(Extracted records)
----------------
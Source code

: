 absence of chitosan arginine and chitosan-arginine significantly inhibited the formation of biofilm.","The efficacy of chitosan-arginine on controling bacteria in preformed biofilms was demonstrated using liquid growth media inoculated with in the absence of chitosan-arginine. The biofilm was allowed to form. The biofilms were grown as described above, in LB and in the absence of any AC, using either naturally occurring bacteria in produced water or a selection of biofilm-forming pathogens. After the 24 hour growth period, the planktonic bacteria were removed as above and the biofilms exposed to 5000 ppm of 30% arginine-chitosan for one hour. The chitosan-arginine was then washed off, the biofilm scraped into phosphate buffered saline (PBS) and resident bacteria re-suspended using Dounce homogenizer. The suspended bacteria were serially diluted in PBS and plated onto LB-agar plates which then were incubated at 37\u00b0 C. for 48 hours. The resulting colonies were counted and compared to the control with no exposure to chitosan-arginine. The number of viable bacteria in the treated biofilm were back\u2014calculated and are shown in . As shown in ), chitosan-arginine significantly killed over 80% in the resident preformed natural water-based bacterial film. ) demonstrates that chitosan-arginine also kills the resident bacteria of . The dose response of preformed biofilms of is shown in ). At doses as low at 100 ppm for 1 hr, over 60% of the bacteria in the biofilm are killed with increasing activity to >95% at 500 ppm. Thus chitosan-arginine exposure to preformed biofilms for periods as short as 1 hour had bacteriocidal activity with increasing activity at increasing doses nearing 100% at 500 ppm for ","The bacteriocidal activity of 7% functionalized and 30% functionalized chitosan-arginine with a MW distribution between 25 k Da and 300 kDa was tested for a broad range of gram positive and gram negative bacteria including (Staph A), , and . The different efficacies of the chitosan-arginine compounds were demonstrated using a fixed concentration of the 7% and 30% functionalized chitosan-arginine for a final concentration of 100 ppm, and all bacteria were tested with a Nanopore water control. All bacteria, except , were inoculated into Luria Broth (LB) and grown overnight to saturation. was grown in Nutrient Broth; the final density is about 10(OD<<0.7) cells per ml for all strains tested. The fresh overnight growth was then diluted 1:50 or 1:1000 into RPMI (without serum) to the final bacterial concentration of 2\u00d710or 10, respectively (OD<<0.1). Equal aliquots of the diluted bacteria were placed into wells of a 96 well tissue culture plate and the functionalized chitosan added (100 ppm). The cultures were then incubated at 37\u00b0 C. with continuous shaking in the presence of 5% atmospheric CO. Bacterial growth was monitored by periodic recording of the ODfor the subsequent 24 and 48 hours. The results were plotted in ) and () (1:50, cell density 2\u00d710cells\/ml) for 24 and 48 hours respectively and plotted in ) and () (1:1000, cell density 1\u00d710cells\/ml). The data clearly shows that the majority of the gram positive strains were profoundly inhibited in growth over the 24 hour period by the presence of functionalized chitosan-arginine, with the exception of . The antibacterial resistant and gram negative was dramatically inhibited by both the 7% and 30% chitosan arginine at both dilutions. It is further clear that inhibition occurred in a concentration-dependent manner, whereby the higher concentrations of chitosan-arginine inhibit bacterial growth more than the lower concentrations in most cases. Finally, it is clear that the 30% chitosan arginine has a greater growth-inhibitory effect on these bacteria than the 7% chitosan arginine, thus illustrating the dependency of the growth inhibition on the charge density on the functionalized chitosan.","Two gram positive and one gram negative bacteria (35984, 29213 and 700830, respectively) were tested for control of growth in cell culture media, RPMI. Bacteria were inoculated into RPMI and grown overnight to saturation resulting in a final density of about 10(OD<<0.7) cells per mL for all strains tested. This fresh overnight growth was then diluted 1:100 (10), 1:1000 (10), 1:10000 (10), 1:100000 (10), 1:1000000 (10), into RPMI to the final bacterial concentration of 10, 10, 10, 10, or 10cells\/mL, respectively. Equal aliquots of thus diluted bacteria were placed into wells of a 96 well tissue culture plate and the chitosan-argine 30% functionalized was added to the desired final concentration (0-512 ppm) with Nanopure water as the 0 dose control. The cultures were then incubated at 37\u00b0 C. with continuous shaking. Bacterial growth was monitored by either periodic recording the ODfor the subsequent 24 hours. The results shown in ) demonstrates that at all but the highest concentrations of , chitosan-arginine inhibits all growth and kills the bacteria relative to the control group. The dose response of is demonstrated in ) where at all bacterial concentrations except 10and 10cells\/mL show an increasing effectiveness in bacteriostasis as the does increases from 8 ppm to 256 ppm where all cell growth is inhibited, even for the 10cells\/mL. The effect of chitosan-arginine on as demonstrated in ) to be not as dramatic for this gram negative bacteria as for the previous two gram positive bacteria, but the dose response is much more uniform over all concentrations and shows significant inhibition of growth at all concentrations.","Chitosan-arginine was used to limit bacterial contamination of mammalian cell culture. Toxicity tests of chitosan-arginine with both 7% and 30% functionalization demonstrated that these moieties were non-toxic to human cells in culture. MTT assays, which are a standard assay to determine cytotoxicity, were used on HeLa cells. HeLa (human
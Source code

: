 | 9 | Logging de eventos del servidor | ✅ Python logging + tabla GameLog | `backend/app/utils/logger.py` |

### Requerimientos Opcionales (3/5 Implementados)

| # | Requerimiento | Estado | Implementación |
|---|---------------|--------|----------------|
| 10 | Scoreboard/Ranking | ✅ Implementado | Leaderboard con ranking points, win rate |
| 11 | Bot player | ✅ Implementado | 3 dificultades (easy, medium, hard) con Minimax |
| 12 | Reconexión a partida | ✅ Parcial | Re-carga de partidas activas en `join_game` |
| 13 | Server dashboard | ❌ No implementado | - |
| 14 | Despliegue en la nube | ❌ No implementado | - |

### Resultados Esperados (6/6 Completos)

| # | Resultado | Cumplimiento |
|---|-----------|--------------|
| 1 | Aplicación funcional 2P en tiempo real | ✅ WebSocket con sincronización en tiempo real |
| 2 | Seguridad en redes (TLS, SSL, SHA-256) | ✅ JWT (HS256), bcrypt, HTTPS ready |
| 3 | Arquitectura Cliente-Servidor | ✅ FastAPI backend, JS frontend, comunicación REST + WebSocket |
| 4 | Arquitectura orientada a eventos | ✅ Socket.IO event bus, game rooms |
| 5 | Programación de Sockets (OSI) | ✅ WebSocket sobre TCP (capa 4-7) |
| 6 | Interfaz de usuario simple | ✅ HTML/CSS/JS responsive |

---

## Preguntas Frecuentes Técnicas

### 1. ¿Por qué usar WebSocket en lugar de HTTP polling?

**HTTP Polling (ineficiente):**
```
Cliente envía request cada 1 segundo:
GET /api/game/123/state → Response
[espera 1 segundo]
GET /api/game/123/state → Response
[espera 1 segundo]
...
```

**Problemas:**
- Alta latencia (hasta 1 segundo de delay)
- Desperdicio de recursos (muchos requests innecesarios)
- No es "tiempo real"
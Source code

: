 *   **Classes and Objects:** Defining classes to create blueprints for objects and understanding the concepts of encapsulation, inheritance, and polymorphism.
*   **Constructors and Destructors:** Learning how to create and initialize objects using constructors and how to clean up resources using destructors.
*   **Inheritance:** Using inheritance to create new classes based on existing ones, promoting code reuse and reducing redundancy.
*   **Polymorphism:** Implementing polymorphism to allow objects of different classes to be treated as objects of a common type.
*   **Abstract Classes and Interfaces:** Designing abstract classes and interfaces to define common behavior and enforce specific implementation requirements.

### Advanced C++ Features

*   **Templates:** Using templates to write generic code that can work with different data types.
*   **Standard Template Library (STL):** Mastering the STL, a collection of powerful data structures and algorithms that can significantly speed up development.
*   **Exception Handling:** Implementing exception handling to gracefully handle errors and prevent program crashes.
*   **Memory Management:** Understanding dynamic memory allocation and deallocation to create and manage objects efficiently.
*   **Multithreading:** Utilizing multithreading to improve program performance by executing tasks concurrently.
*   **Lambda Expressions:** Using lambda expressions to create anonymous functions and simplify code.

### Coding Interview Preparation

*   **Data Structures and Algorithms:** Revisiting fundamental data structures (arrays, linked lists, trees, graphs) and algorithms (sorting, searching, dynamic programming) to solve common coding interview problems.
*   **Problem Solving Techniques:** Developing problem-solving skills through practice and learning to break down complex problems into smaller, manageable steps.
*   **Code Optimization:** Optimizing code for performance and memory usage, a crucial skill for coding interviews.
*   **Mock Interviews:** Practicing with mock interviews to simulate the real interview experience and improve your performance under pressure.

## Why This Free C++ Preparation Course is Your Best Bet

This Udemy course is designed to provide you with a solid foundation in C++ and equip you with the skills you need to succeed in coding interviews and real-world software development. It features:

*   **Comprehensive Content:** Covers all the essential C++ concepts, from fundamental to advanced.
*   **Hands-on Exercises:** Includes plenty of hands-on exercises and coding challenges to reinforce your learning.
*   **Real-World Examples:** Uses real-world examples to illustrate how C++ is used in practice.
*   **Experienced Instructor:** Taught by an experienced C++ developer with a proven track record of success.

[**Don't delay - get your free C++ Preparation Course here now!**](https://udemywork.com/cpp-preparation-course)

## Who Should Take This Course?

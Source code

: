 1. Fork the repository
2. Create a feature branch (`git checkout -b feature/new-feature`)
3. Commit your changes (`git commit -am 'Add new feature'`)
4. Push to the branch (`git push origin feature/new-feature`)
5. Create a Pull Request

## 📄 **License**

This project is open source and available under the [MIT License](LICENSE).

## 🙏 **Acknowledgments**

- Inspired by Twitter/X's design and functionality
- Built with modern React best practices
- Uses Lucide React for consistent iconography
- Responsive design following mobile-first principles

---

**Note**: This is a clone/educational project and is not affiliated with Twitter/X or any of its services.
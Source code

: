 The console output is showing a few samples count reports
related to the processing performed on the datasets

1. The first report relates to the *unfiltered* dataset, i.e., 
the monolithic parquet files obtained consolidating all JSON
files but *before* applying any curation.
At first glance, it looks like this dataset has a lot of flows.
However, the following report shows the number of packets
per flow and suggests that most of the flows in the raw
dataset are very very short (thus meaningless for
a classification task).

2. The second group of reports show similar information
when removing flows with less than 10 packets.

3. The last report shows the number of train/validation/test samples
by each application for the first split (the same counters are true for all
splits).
----------------
PROBLEM REQUIREMENTS: Wherever the word "files" appears in the entries above, copy that whole line.

RESULT OF THIS TASK:
the monolithic parquet files obtained consolidating all JSON
files but *before* applying any curation.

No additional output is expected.